Each record below is to be retyped exactly, with its pictures omitted.

- Opening Delimiter -

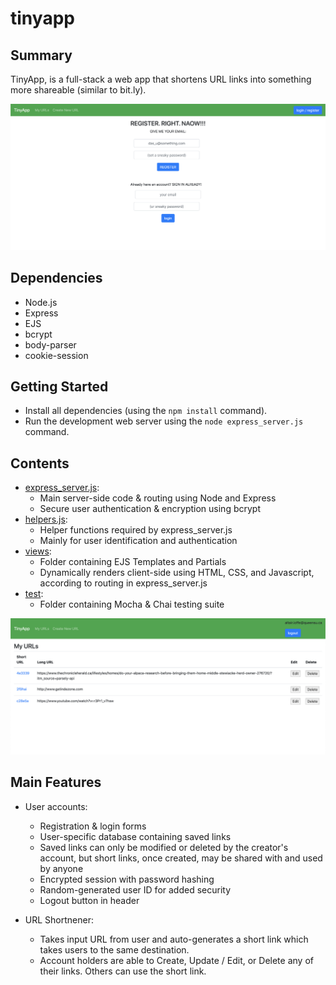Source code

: # tinyapp

## Summary

TinyApp, is a full-stack a web app that shortens URL links into something more shareable (similar to bit.ly).

![LoginPage](./images/loginPage.png)
## Dependencies

- Node.js
- Express
- EJS
- bcrypt
- body-parser
- cookie-session

## Getting Started

- Install all dependencies (using the `npm install` command).
- Run the development web server using the `node express_server.js` command.

## Contents

* [express_server.js](/helpers.js): 
  * Main server-side code & routing using Node and Express
  * Secure user authentication & encryption using bcrypt
* [helpers.js](/helpers.js): 
  * Helper functions required by express_server.js
  * Mainly for user identification and authentication
* [views](/views): 
  * Folder containing EJS Templates and Partials
  * Dynamically renders client-side using HTML, CSS, and Javascript, according to routing in express_server.js
* [test](/test): 
  * Folder containing Mocha & Chai testing suite

![URLList](./images/urlsList.png)

  ## Main Features

* User accounts: 
  * Registration & login forms
  * User-specific database containing saved links
  * Saved links can only be modified or deleted by the creator's account, but short links, once created, may be shared with and used by anyone
  * Encrypted session with password hashing
  * Random-generated user ID for added security
  * Logout button in header

* URL Shortnener: 
  * Takes input URL from user and auto-generates a short link which takes users to the same destination.
  * Account holders are able to Create, Update / Edit, or Delete any of their links. Others can use the short link.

- Closing Delimiter -

# Response to the task
Source code

: # tinyapp

## Summary

TinyApp, is a full-stack a web app that shortens URL links into something more shareable (similar to bit.ly).

![LoginPage](./images/loginPage.png)
## Dependencies

- Node.js
- Express
- EJS
- bcrypt
- body-parser
- cookie-session

## Getting Started

- Install all dependencies (using the `npm install` command).
- Run the development web server using the `node express_server.js` command.

## Contents

* [express_server.js](/helpers.js): 
  * Main server-side code & routing using Node and Express
  * Secure user authentication & encryption using bcrypt
* [helpers.js](/helpers.js): 
  * Helper functions required by express_server.js
  * Mainly for user identification and authentication
* [views](/views): 
  * Folder containing EJS Templates and Partials
  * Dynamically renders client-side using HTML, CSS, and Javascript, according to routing in express_server.js
* [test](/test): 
  * Folder containing Mocha & Chai testing suite

![URLList](./images/urlsList.png)

  ## Main Features

* User accounts: 
  * Registration & login forms
  * User-specific database containing saved links
  * Saved links can only be modified or deleted by the creator's account, but short links, once created, may be shared with and used by anyone
  * Encrypted session with password hashing
  * Random-generated user ID for added security
  * Logout button in header

* URL Shortnener: 
  * Takes input URL from user and auto-generates a short link which takes users to the same destination.
  * Account holders are able to Create, Update / Edit, or Delete any of their links. Others can use the short link.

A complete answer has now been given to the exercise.